■ **EXERCISE REQUIREMENTS**:
Look through the entries below and count the lines that contain "documentclass". Reply with that number only.

■ **DATA FOR THIS TASK**:
*-*-*

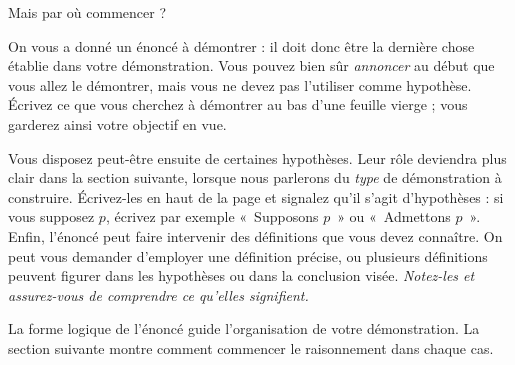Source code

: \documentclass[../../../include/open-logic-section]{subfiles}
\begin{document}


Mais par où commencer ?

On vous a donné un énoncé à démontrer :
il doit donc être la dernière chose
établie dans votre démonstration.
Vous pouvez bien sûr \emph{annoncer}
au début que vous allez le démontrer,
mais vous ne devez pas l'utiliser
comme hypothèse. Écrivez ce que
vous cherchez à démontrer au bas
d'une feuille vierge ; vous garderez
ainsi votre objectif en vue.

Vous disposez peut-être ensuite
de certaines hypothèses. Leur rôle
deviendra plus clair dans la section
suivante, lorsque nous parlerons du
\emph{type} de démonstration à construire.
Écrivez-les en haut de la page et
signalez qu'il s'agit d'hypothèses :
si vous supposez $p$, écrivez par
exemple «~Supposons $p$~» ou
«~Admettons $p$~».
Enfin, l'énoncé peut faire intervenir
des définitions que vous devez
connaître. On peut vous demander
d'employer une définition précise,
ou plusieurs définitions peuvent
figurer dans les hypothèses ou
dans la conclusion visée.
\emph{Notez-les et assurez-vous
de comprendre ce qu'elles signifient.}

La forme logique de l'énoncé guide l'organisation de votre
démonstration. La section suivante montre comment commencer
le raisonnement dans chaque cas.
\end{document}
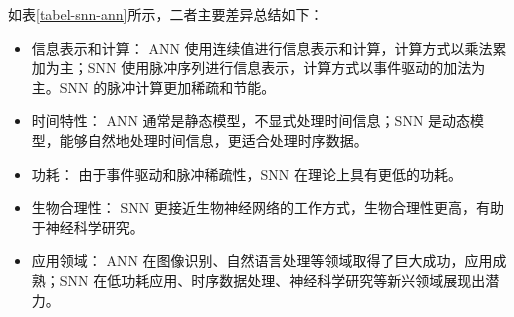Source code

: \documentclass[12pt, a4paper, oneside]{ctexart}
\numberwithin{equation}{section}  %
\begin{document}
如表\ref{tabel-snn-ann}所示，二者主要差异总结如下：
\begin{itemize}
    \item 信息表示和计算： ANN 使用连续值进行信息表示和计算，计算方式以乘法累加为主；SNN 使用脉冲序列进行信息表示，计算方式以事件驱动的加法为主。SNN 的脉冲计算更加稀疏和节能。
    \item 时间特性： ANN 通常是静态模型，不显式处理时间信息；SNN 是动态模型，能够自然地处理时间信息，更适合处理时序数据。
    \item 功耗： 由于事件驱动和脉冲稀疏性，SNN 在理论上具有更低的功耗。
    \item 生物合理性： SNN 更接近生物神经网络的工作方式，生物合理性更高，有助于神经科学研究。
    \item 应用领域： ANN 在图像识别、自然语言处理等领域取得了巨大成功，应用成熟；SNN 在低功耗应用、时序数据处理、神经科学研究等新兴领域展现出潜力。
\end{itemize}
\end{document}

*-*-*

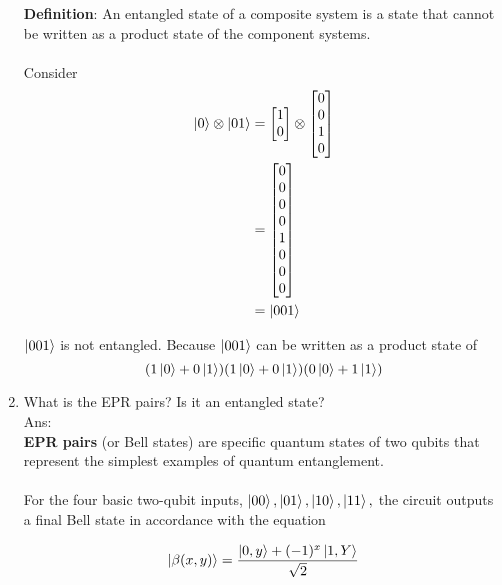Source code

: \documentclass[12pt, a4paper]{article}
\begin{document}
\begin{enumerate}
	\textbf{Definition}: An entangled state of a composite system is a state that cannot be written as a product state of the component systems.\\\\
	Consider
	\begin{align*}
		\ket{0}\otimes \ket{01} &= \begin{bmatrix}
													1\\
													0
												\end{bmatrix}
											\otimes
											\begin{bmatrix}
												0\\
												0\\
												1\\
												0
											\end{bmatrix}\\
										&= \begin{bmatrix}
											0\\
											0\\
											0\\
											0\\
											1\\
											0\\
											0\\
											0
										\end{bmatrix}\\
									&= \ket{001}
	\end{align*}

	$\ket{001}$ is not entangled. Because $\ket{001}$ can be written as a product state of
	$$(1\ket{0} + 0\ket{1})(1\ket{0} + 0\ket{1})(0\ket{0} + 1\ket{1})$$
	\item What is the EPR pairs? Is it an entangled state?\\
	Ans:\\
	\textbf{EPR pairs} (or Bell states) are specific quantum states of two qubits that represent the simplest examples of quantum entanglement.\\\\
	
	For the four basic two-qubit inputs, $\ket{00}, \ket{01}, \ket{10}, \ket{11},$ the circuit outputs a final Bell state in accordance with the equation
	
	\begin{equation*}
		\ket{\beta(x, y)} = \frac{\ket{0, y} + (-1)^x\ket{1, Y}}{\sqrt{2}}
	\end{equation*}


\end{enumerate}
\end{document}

*-*-*

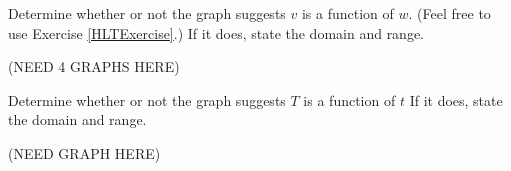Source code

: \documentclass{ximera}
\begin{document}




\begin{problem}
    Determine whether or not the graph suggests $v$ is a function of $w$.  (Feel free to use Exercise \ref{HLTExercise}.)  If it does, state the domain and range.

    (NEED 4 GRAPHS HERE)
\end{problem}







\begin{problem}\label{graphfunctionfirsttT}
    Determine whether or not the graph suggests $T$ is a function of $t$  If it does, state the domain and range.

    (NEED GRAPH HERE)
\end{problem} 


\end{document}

*-*-*

■ **TASK RESPONSE**:
4